French doesn't use the saying _to suffer like a dog,_ but as it was said before for many other languages _to have a dog's life : avoir une vie de chien._

There are other phrases with _comme un chien _( _like a dog ) _means _very bad(ly)._


----------



## Orlin

J.F. de TROYES said:


> There are other phrases with _comme un chien _( _like a dog ) _means _very bad(ly)._


Bulgarian _като куче_.


----------



## ilocas2

Czech: very bad(ly) = *pod psa* (under dog)


----------



## Montesacro

Hakro said:


> (...)Instead, we have quite a similar expression "koiranelämää" (dog's life, same as in English) when life is not so good.


 


cbrena said:


> Another similar saying:
> 
> _Llevar una vida de perros._


 


J.F. de TROYES said:


> French doesn't use the saying _to suffer like a dog,_ but as it was said before for many other languages _to have a dog's life : avoir une vie de chien._


 
Another saying in Italian: _fare una vita da cani_ (to lead a dog's life).



J.F. de TROYES said:


> There are other phrases with _comme un chien _( _like a dog ) _means _very bad(ly)._


 
In Italian: _trattare qualcuno come un cane_ (to treat somebody like a dog).

Another expression: _essere solo come un cane_ (to be as lonely as a dog).


----------



## rusita preciosa

Like in French and in Bulgarian, Russian does not have the expression "suffer like a dog", but we say "dog's life" (not a good one):
*собачья жизнь* /sobatchya jizn'/

EDIT: already addressed by Saluton


----------



## apmoy70

Like in French, in Bulgarian and in Russian, Greek does not have this expression.
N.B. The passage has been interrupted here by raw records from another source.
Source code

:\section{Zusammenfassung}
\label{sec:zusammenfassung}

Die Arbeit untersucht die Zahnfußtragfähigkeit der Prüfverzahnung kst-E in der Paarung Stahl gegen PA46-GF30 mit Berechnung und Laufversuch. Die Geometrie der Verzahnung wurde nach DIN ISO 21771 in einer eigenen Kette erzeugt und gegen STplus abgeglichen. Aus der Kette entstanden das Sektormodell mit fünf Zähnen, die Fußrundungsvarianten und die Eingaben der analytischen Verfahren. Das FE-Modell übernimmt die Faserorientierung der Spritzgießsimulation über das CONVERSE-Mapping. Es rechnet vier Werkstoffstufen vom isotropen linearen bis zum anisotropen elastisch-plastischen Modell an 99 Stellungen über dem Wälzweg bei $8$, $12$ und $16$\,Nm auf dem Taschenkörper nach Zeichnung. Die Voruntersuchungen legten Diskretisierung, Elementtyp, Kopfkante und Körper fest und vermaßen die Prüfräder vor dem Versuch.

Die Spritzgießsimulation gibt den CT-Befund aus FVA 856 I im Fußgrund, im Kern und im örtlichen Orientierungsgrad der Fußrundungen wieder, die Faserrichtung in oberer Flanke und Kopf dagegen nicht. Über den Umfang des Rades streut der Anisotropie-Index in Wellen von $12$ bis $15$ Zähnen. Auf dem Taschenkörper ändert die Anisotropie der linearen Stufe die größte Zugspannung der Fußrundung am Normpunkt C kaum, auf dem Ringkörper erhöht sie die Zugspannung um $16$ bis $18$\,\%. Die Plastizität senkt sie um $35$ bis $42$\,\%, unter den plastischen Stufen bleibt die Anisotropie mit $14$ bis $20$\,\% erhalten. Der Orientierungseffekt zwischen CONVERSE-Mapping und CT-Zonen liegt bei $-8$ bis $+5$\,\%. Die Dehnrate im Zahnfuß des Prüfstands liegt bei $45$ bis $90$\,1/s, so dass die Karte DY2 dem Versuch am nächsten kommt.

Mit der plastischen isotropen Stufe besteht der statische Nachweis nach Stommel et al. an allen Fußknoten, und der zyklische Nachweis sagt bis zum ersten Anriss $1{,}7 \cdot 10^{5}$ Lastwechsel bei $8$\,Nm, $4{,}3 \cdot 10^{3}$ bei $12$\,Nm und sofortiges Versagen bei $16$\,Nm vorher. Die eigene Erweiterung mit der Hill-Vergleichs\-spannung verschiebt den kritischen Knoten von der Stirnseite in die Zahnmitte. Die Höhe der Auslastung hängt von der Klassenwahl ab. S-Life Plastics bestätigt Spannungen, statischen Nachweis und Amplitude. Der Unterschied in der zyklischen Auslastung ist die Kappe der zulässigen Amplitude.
We do say «σκυλίσια ζωή» (sci'lisia zo'i), "dog-like life"

[c] is a voiceless palatal plosive


----------



## DearPrudence

J.F. de TROYES said:


> French doesn't use the saying _to suffer like a dog,_ but as it was said before for many other languages _to have a dog's life : avoir une vie de chien._
> 
> There are other phrases with _comme un chien _( _like a dog ) _means _very bad(ly)._


And we can also say:
"*être malade comme un chien*" (_sick as a dog_)


----------



## jana.bo99

DearPrudence said:


> And we can also say:
> "*être malade comme un chien*" (_sick as a dog_)


I like it. Although, I am not sick in classical style (dead sick), sometimes I feel so.
"Etre malade comme un chien". Perfect!


----------



## ThomasK

Vasiliy said:


> Don't really know if it's used in dutch but I think it is.
> 
> Om af te zien als een hond.
> Lit: To see off like a dog.


 
As someone suggested referring to another language: _een hondenleven_ in Dutch (a dog's life).


----------



## jana.bo99

To suffer like a dog: maybe it was long time ago?

Today dogs are loved more than some people. They give love and get it back. They don't suffer at all. 
Exception is: if the dog gets lost and has nothing to eat. 

B.

p.s. We have more phrases, how we suffer.


----------



## francisgranada

In *Hungarian*, verbally:
Szenved mint egy kutya/állat - He/she suffers like a dog/animal

But more typical:
_kutyaélete _van - he/she has a dog's life
_kutyáúl _van - he/she feels (himself/herself) like a dog, i.e. badly


----------